►

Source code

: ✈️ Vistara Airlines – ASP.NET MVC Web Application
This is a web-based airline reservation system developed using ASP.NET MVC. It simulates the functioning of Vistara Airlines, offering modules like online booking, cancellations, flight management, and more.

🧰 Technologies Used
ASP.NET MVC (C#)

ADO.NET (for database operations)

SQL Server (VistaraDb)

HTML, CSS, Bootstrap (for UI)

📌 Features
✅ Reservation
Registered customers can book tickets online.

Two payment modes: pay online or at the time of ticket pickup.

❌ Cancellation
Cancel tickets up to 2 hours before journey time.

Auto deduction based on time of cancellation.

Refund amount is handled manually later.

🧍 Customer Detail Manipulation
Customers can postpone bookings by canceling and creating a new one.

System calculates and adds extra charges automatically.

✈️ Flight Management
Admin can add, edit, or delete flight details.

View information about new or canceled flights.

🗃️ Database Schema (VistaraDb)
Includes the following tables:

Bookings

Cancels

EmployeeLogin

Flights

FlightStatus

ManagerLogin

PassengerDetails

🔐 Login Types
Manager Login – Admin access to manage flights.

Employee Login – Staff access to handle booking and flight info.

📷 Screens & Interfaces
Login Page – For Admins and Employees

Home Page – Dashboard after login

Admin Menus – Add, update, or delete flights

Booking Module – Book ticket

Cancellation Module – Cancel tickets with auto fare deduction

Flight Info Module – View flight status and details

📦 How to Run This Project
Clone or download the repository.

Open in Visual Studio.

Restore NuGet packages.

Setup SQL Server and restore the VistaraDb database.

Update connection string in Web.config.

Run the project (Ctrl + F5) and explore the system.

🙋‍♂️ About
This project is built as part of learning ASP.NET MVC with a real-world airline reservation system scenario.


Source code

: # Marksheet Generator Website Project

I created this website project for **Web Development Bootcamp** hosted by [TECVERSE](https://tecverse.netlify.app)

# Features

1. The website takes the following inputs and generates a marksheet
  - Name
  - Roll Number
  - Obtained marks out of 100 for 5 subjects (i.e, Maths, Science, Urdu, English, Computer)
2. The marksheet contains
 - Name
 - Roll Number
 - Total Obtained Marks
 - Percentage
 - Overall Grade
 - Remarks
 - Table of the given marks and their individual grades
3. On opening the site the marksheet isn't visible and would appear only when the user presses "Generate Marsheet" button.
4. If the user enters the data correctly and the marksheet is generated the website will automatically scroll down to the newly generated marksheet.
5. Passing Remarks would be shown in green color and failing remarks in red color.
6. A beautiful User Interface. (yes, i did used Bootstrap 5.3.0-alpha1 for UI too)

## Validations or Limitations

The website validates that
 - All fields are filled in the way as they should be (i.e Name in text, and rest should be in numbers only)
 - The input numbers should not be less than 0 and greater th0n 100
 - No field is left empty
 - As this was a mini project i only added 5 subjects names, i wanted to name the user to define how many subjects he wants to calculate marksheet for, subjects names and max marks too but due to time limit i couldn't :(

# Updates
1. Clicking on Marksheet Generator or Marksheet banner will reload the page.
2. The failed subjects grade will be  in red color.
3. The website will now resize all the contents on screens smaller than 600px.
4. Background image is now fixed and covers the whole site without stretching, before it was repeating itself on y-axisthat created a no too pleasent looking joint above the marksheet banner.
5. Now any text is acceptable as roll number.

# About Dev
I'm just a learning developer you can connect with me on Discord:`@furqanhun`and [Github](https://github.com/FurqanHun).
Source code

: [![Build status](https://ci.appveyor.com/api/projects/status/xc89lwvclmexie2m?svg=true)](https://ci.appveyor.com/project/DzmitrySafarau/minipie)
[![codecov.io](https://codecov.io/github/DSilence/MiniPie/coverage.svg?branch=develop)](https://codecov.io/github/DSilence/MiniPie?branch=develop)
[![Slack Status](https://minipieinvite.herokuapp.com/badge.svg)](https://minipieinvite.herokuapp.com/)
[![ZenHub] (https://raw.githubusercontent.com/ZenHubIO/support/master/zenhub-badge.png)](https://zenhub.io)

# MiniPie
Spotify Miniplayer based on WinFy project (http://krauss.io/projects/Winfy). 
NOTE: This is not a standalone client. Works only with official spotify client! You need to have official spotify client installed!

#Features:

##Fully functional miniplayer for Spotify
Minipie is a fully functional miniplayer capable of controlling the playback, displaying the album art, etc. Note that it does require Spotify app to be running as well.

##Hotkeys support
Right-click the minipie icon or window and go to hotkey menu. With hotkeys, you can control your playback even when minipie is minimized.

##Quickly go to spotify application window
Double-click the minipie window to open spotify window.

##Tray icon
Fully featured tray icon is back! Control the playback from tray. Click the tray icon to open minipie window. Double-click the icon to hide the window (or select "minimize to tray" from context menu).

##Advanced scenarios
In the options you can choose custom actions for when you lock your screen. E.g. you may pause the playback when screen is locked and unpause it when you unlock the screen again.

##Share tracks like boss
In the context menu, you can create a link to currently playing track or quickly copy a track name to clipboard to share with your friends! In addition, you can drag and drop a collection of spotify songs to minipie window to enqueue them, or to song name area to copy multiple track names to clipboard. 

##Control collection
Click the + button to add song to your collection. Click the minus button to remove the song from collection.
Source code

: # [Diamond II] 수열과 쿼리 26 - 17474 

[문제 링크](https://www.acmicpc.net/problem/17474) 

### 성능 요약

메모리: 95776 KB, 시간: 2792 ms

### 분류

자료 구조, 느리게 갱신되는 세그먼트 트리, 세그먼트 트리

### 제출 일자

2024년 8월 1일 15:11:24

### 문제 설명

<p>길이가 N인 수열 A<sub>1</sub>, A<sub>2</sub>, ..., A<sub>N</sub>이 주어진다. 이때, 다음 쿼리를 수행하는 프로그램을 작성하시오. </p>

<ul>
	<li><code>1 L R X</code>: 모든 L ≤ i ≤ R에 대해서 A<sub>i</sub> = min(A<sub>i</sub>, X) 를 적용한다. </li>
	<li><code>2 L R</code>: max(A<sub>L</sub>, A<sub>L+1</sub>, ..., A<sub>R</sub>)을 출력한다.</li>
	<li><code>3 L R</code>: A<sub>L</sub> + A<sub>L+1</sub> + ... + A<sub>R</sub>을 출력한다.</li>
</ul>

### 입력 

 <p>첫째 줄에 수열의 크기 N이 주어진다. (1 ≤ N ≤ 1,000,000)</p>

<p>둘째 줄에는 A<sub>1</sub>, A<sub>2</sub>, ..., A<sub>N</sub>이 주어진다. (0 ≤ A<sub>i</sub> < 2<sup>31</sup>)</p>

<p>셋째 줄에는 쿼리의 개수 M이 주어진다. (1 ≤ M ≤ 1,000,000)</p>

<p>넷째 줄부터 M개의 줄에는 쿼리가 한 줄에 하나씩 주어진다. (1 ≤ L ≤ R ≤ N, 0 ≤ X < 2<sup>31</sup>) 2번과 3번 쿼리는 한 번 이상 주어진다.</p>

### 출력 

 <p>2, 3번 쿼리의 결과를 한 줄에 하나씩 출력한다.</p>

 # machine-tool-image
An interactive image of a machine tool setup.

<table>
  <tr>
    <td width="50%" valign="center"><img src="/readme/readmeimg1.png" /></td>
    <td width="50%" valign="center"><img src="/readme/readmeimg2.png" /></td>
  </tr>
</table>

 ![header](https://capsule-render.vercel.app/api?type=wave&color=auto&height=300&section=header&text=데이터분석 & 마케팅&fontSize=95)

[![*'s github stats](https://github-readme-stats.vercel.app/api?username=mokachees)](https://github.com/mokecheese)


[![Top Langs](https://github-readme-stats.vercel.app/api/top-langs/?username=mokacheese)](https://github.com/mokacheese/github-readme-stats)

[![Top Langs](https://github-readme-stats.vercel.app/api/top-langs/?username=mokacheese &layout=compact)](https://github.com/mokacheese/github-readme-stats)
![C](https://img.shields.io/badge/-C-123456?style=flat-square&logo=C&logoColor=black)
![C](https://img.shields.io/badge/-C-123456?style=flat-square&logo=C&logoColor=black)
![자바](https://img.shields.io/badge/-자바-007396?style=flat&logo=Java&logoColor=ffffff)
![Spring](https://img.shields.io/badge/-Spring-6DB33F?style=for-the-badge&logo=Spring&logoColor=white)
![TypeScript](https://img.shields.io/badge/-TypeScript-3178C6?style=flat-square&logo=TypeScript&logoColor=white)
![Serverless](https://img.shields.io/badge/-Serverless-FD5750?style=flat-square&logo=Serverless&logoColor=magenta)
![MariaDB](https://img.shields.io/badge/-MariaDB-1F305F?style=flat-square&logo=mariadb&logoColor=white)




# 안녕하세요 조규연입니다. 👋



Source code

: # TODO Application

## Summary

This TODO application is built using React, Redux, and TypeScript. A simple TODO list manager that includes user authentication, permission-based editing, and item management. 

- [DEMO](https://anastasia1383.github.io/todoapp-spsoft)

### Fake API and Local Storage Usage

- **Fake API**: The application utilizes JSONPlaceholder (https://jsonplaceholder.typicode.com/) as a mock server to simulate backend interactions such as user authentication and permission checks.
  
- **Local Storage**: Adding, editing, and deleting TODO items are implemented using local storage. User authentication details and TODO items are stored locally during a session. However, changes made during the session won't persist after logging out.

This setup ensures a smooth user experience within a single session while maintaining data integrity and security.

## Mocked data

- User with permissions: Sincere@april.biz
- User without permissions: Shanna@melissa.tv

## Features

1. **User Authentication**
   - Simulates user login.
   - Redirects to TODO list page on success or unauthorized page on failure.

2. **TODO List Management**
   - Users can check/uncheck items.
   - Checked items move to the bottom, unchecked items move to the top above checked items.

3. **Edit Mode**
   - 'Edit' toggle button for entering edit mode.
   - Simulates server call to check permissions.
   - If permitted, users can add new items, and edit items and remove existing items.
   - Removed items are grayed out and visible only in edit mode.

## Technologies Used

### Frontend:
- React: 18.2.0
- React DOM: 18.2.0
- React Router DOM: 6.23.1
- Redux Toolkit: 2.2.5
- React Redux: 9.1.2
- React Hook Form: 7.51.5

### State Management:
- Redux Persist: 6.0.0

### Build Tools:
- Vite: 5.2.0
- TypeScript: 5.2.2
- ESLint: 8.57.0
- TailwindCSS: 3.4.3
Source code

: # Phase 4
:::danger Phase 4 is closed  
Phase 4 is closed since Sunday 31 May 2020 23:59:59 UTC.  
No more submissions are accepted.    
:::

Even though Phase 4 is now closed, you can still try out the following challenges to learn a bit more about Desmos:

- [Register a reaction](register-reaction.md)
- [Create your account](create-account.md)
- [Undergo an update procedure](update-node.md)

◄

- _WORK REQUIRED_:
How many lines of the listing include the string "VistaraDb"? Answer with the number alone.

- _FINISHED EXERCISE_:
3